──────── Extracted information ────────

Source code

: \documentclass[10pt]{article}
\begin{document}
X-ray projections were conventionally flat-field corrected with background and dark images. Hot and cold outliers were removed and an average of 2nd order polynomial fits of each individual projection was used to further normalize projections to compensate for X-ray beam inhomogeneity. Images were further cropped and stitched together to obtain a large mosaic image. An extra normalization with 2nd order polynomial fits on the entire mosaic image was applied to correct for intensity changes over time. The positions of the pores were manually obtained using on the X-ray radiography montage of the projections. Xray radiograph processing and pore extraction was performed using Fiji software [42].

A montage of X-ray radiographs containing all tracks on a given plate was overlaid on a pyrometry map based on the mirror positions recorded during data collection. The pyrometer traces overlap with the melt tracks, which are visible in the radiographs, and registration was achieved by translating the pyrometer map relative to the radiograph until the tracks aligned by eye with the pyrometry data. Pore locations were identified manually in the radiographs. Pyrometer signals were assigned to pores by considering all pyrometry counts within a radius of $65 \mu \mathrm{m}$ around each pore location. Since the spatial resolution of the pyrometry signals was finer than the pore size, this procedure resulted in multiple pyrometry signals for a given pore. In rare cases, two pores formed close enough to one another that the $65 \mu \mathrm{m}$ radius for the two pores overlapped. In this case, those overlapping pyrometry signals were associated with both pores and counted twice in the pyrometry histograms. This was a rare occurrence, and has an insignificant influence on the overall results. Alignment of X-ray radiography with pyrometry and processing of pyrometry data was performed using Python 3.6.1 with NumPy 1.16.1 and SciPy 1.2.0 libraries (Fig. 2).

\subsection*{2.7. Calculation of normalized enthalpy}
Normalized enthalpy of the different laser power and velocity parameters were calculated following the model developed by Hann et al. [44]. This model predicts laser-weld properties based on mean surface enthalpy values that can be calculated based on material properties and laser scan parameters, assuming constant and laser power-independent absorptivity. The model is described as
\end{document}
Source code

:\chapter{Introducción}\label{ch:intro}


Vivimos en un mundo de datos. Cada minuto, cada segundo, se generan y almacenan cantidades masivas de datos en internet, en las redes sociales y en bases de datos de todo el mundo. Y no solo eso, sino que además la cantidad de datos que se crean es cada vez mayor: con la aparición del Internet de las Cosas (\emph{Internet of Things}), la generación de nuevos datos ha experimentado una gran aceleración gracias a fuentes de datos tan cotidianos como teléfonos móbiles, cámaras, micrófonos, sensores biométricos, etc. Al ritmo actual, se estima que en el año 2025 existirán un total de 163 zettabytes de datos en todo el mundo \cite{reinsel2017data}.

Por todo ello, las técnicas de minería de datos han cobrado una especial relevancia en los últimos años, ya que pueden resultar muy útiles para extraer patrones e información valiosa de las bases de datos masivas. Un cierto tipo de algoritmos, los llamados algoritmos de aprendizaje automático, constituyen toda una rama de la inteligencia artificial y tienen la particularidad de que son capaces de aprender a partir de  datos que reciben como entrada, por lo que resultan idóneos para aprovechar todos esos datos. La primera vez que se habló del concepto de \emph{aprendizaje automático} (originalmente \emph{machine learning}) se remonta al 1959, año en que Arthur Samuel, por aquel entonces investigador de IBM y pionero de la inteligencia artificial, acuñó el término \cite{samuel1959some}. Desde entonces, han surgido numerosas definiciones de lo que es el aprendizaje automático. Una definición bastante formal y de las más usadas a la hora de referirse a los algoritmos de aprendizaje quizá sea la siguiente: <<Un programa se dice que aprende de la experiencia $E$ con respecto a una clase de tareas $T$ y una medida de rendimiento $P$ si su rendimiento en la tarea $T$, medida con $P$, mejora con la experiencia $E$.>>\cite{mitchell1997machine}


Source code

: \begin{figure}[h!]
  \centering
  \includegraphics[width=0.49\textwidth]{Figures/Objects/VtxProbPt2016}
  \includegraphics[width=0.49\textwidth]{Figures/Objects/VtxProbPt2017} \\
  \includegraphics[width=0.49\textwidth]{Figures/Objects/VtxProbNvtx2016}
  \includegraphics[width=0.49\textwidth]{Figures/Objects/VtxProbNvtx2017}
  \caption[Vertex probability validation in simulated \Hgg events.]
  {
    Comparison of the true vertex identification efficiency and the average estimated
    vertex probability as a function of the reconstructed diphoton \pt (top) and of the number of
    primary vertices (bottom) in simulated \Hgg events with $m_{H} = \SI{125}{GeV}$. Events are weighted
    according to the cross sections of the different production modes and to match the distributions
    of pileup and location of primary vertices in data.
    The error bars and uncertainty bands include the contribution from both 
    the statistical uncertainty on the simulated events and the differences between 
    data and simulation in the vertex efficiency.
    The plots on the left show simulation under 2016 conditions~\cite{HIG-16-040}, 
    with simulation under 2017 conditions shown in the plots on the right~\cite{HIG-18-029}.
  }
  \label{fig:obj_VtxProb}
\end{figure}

────────

| Work order |
Nothing in the records may be dropped; reproduce them exactly.

| Exercise result |
Source code

: \documentclass[10pt]{article}
\begin{document}
X-ray projections were conventionally flat-field corrected with background and dark images. Hot and cold outliers were removed and an average of 2nd order polynomial fits of each individual projection was used to further normalize projections to compensate for X-ray beam inhomogeneity. Images were further cropped and stitched together to obtain a large mosaic image. An extra normalization with 2nd order polynomial fits on the entire mosaic image was applied to correct for intensity changes over time. The positions of the pores were manually obtained using on the X-ray radiography montage of the projections. Xray radiograph processing and pore extraction was performed using Fiji software [42].

A montage of X-ray radiographs containing all tracks on a given plate was overlaid on a pyrometry map based on the mirror positions recorded during data collection. The pyrometer traces overlap with the melt tracks, which are visible in the radiographs, and registration was achieved by translating the pyrometer map relative to the radiograph until the tracks aligned by eye with the pyrometry data. Pore locations were identified manually in the radiographs. Pyrometer signals were assigned to pores by considering all pyrometry counts within a radius of $65 \mu \mathrm{m}$ around each pore location. Since the spatial resolution of the pyrometry signals was finer than the pore size, this procedure resulted in multiple pyrometry signals for a given pore. In rare cases, two pores formed close enough to one another that the $65 \mu \mathrm{m}$ radius for the two pores overlapped. In this case, those overlapping pyrometry signals were associated with both pores and counted twice in the pyrometry histograms. This was a rare occurrence, and has an insignificant influence on the overall results. Alignment of X-ray radiography with pyrometry and processing of pyrometry data was performed using Python 3.6.1 with NumPy 1.16.1 and SciPy 1.2.0 libraries (Fig. 2).

\subsection*{2.7. Calculation of normalized enthalpy}
Normalized enthalpy of the different laser power and velocity parameters were calculated following the model developed by Hann et al. [44]. This model predicts laser-weld properties based on mean surface enthalpy values that can be calculated based on material properties and laser scan parameters, assuming constant and laser power-independent absorptivity. The model is described as
\end{document}
Source code

:\chapter{Introducción}\label{ch:intro}


Vivimos en un mundo de datos. Cada minuto, cada segundo, se generan y almacenan cantidades masivas de datos en internet, en las redes sociales y en bases de datos de todo el mundo. Y no solo eso, sino que además la cantidad de datos que se crean es cada vez mayor: con la aparición del Internet de las Cosas (\emph{Internet of Things}), la generación de nuevos datos ha experimentado una gran aceleración gracias a fuentes de datos tan cotidianos como teléfonos móbiles, cámaras, micrófonos, sensores biométricos, etc. Al ritmo actual, se estima que en el año 2025 existirán un total de 163 zettabytes de datos en todo el mundo \cite{reinsel2017data}.

Por todo ello, las técnicas de minería de datos han cobrado una especial relevancia en los últimos años, ya que pueden resultar muy útiles para extraer patrones e información valiosa de las bases de datos masivas. Un cierto tipo de algoritmos, los llamados algoritmos de aprendizaje automático, constituyen toda una rama de la inteligencia artificial y tienen la particularidad de que son capaces de aprender a partir de  datos que reciben como entrada, por lo que resultan idóneos para aprovechar todos esos datos. La primera vez que se habló del concepto de \emph{aprendizaje automático} (originalmente \emph{machine learning}) se remonta al 1959, año en que Arthur Samuel, por aquel entonces investigador de IBM y pionero de la inteligencia artificial, acuñó el término \cite{samuel1959some}. Desde entonces, han surgido numerosas definiciones de lo que es el aprendizaje automático. Una definición bastante formal y de las más usadas a la hora de referirse a los algoritmos de aprendizaje quizá sea la siguiente: <<Un programa se dice que aprende de la experiencia $E$ con respecto a una clase de tareas $T$ y una medida de rendimiento $P$ si su rendimiento en la tarea $T$, medida con $P$, mejora con la experiencia $E$.>>\cite{mitchell1997machine}


Source code

: \begin{figure}[h!]
  \centering
  \includegraphics[width=0.49\textwidth]{Figures/Objects/VtxProbPt2016}
  \includegraphics[width=0.49\textwidth]{Figures/Objects/VtxProbPt2017} \\
  \includegraphics[width=0.49\textwidth]{Figures/Objects/VtxProbNvtx2016}
  \includegraphics[width=0.49\textwidth]{Figures/Objects/VtxProbNvtx2017}
  \caption[Vertex probability validation in simulated \Hgg events.]
  {
    Comparison of the true vertex identification efficiency and the average estimated
    vertex probability as a function of the reconstructed diphoton \pt (top) and of the number of
    primary vertices (bottom) in simulated \Hgg events with $m_{H} = \SI{125}{GeV}$. Events are weighted
    according to the cross sections of the different production modes and to match the distributions
    of pileup and location of primary vertices in data.
    The error bars and uncertainty bands include the contribution from both 
    the statistical uncertainty on the simulated events and the differences between 
    data and simulation in the vertex efficiency.
    The plots on the left show simulation under 2016 conditions~\cite{HIG-16-040}, 
    with simulation under 2017 conditions shown in the plots on the right~\cite{HIG-18-029}.
  }
  \label{fig:obj_VtxProb}
\end{figure}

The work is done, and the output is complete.